Hospitals--particularly small to medium ones--used to have a problem if X-rays or other scans needed to be read during the overnight hours. In most cases, patients were told that they would need to wait until the radiologist came in in the morning. A true emergency meant rousing the radiologist from their bed.

Then came the internet. Now hospitals, in the middle of the night, can have scans read by a radiologist somewhere else in the world where it is the middle of the day. The scans are transmitted in digital form to the radiologist on another continent.

The NY Times recently ran a story concerning software that was putting lawyers out of work. In complicated lawsuits, with many boxes of documents to be examined, junior associates of law firms would normally spend (and bill) hundreds of hours for plowing through the documents.

Not anymore. Software has been developed which can do the same job resulting in the need for fewer lawyers.

How about pilots? Certainly a highly-skilled occupation. Newspapers recently carried stories about pilots losing some of their skills because modern passenger aircraft can takeoff, fly and land without any intervention from the pilot.

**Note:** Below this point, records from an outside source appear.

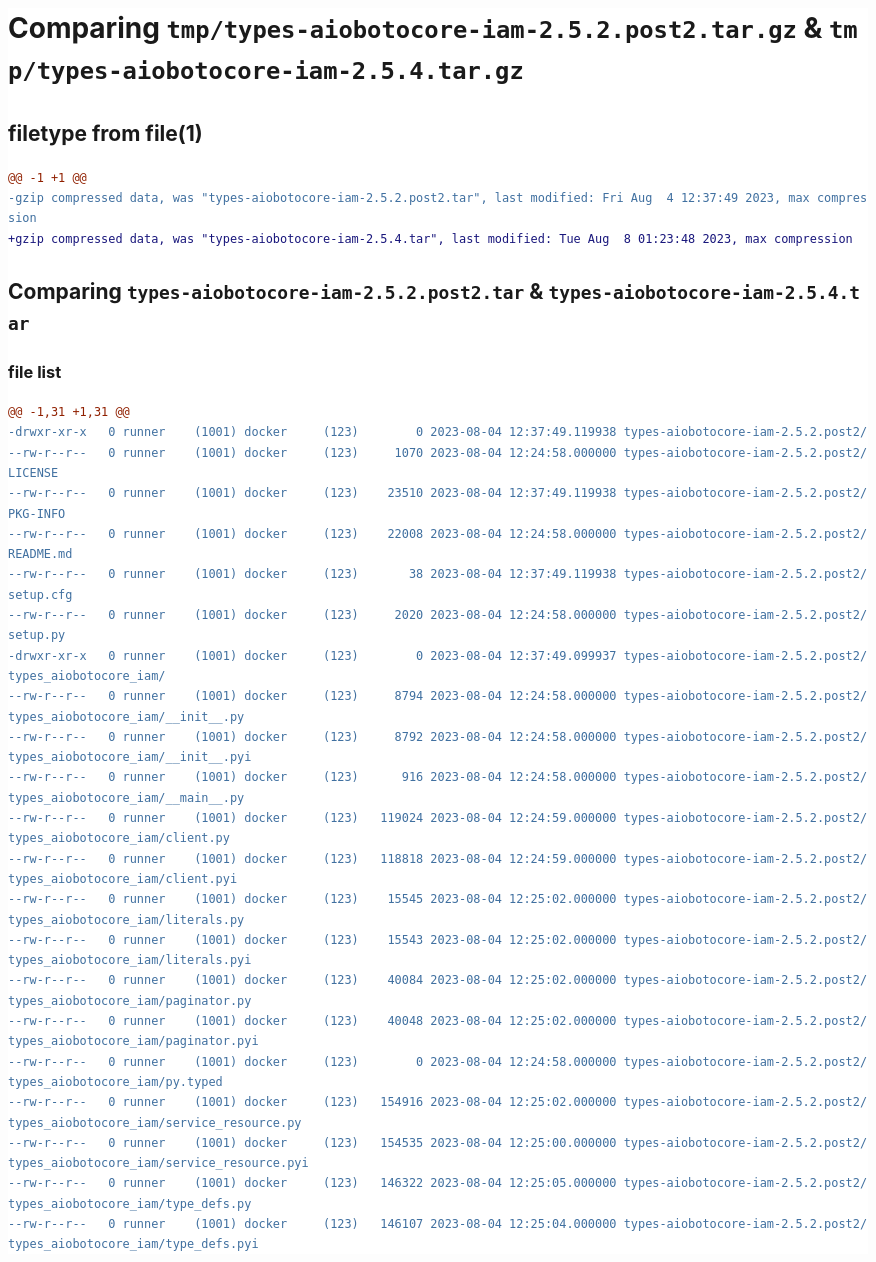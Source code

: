 # Comparing `tmp/types-aiobotocore-iam-2.5.2.post2.tar.gz` & `tmp/types-aiobotocore-iam-2.5.4.tar.gz`

## filetype from file(1)

```diff
@@ -1 +1 @@
-gzip compressed data, was "types-aiobotocore-iam-2.5.2.post2.tar", last modified: Fri Aug  4 12:37:49 2023, max compression
+gzip compressed data, was "types-aiobotocore-iam-2.5.4.tar", last modified: Tue Aug  8 01:23:48 2023, max compression
```

## Comparing `types-aiobotocore-iam-2.5.2.post2.tar` & `types-aiobotocore-iam-2.5.4.tar`

### file list

```diff
@@ -1,31 +1,31 @@
-drwxr-xr-x   0 runner    (1001) docker     (123)        0 2023-08-04 12:37:49.119938 types-aiobotocore-iam-2.5.2.post2/
--rw-r--r--   0 runner    (1001) docker     (123)     1070 2023-08-04 12:24:58.000000 types-aiobotocore-iam-2.5.2.post2/LICENSE
--rw-r--r--   0 runner    (1001) docker     (123)    23510 2023-08-04 12:37:49.119938 types-aiobotocore-iam-2.5.2.post2/PKG-INFO
--rw-r--r--   0 runner    (1001) docker     (123)    22008 2023-08-04 12:24:58.000000 types-aiobotocore-iam-2.5.2.post2/README.md
--rw-r--r--   0 runner    (1001) docker     (123)       38 2023-08-04 12:37:49.119938 types-aiobotocore-iam-2.5.2.post2/setup.cfg
--rw-r--r--   0 runner    (1001) docker     (123)     2020 2023-08-04 12:24:58.000000 types-aiobotocore-iam-2.5.2.post2/setup.py
-drwxr-xr-x   0 runner    (1001) docker     (123)        0 2023-08-04 12:37:49.099937 types-aiobotocore-iam-2.5.2.post2/types_aiobotocore_iam/
--rw-r--r--   0 runner    (1001) docker     (123)     8794 2023-08-04 12:24:58.000000 types-aiobotocore-iam-2.5.2.post2/types_aiobotocore_iam/__init__.py
--rw-r--r--   0 runner    (1001) docker     (123)     8792 2023-08-04 12:24:58.000000 types-aiobotocore-iam-2.5.2.post2/types_aiobotocore_iam/__init__.pyi
--rw-r--r--   0 runner    (1001) docker     (123)      916 2023-08-04 12:24:58.000000 types-aiobotocore-iam-2.5.2.post2/types_aiobotocore_iam/__main__.py
--rw-r--r--   0 runner    (1001) docker     (123)   119024 2023-08-04 12:24:59.000000 types-aiobotocore-iam-2.5.2.post2/types_aiobotocore_iam/client.py
--rw-r--r--   0 runner    (1001) docker     (123)   118818 2023-08-04 12:24:59.000000 types-aiobotocore-iam-2.5.2.post2/types_aiobotocore_iam/client.pyi
--rw-r--r--   0 runner    (1001) docker     (123)    15545 2023-08-04 12:25:02.000000 types-aiobotocore-iam-2.5.2.post2/types_aiobotocore_iam/literals.py
--rw-r--r--   0 runner    (1001) docker     (123)    15543 2023-08-04 12:25:02.000000 types-aiobotocore-iam-2.5.2.post2/types_aiobotocore_iam/literals.pyi
--rw-r--r--   0 runner    (1001) docker     (123)    40084 2023-08-04 12:25:02.000000 types-aiobotocore-iam-2.5.2.post2/types_aiobotocore_iam/paginator.py
--rw-r--r--   0 runner    (1001) docker     (123)    40048 2023-08-04 12:25:02.000000 types-aiobotocore-iam-2.5.2.post2/types_aiobotocore_iam/paginator.pyi
--rw-r--r--   0 runner    (1001) docker     (123)        0 2023-08-04 12:24:58.000000 types-aiobotocore-iam-2.5.2.post2/types_aiobotocore_iam/py.typed
--rw-r--r--   0 runner    (1001) docker     (123)   154916 2023-08-04 12:25:02.000000 types-aiobotocore-iam-2.5.2.post2/types_aiobotocore_iam/service_resource.py
--rw-r--r--   0 runner    (1001) docker     (123)   154535 2023-08-04 12:25:00.000000 types-aiobotocore-iam-2.5.2.post2/types_aiobotocore_iam/service_resource.pyi
--rw-r--r--   0 runner    (1001) docker     (123)   146322 2023-08-04 12:25:05.000000 types-aiobotocore-iam-2.5.2.post2/types_aiobotocore_iam/type_defs.py
--rw-r--r--   0 runner    (1001) docker     (123)   146107 2023-08-04 12:25:04.000000 types-aiobotocore-iam-2.5.2.post2/types_aiobotocore_iam/type_defs.pyi
```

Pilots are getting too little "hands on" flying, and coming up rusty when emergencies occur. The public, however, is unlikely to be willing to board a plane with an empty cockpit.

A few months ago, network news carried a story about a decreasing need for pilots in our Air Force. Rapidly expanding drone technology could be applied to aircraft that are now manned allowing us to remotely fly fighter jets, keeping expensively-trained pilots far from harm.

Yesterday's Washington Post carried a story about combining the capability of planes to fly themselves with facial recognition software. Drones would be aloft, flying on their own, while searching for faces of approved targets. When a target is acquired, the only human action required is approval of the shot.

It isn't just those with low skills who are in trouble in today's job market.